Tubuh naga itu menghilang seperti gelembung sabun yang pecah.

Fang Hua tersenyum senang ketika melihat sebuah benda bersinar tepat di mana kepala naga itu berada di sana sebelumnya.

Kristal energi berwarna hijau kini menjadi milik Fang Hua. Kristal itu bisa mempercepat seseorang untuk meningkatkan kultivasinya dalam waktu singkat. Semakin banyak kristal energi yang dimiliki seseorang, maka dia akan semakin cepat untuk mencapai ranah kultivasi yang lebih tinggi.

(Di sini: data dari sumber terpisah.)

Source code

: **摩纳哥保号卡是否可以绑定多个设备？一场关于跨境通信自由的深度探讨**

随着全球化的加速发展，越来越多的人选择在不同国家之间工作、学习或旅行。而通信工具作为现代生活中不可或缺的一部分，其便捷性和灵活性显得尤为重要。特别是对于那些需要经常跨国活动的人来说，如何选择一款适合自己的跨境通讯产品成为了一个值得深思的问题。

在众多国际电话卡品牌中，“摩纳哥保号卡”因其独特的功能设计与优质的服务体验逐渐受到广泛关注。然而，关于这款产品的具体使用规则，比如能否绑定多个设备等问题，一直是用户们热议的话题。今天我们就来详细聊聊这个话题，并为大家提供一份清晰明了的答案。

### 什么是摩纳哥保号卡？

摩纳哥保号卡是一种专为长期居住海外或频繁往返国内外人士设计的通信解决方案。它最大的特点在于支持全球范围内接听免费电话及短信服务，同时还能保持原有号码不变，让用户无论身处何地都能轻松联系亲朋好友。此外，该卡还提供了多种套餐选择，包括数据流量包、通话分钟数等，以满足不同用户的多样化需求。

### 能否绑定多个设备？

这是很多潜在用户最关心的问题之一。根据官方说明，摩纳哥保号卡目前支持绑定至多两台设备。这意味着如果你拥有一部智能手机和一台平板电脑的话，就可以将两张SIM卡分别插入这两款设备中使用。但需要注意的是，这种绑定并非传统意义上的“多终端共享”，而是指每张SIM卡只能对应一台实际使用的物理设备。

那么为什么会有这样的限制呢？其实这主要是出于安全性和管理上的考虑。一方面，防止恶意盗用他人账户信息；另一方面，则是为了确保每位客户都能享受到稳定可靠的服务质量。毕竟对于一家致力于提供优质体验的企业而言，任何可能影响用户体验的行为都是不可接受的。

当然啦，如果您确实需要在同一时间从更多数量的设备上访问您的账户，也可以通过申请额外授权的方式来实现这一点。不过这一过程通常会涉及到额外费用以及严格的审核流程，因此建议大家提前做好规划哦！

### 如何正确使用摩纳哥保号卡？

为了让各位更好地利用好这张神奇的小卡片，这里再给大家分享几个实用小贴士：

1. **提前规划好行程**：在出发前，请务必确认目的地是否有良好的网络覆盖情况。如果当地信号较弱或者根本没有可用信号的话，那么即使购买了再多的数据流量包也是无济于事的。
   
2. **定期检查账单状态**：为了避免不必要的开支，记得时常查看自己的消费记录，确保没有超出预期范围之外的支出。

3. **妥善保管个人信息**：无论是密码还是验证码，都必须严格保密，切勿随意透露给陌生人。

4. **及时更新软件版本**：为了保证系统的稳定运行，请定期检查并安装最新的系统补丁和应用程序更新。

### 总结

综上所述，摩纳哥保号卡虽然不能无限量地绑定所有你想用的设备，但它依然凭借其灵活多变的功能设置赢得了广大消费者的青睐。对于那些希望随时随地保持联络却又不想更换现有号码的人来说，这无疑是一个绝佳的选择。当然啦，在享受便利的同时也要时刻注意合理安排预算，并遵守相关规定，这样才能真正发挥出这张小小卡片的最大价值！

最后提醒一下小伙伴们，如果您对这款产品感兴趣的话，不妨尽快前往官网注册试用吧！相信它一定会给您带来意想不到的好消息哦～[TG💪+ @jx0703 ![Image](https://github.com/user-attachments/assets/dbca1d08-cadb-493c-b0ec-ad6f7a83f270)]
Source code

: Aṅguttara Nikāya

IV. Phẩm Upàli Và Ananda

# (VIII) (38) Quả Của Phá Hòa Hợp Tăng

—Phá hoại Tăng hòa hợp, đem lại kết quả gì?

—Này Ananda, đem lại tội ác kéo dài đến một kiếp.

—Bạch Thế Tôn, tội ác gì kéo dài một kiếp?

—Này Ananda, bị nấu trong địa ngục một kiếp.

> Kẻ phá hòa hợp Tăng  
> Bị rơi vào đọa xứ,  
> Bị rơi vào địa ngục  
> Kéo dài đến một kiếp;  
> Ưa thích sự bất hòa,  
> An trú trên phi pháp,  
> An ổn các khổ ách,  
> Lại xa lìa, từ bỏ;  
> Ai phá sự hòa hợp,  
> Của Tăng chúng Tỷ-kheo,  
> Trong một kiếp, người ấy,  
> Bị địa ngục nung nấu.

Setelah menyimpan kristal itu, Fang Hua masuk kembali ke gubuknya dengan langkah yang ringan. Dia sudah tidak sabar untuk segera bermeditasi dan menyeimbangkan energi tubuhnya lalu menyerap energi alam sebanyak-banyaknya. Tentunya semua itu dia lakukan dengan bantuan kristal energi yang baru saja dia dapatkan.

Saat masuk ke dalam alam bawah sadarnya, Fang Hua melihat jiwanya sendiri dan melihat wajah dan tubuhnya yang masih sama seperti ketika dia hidup di dunia modern sebagai Alexa. Akhirnya dia menemukan sesuatu yang menjadi penyebab keterikatan jiwanya di tubuh Gu Fang Hua. Satu persatu misteri mulai terpecahkan dan membuatnya ingin mengetahui lebih banyak tentang kehidupan di masa ini.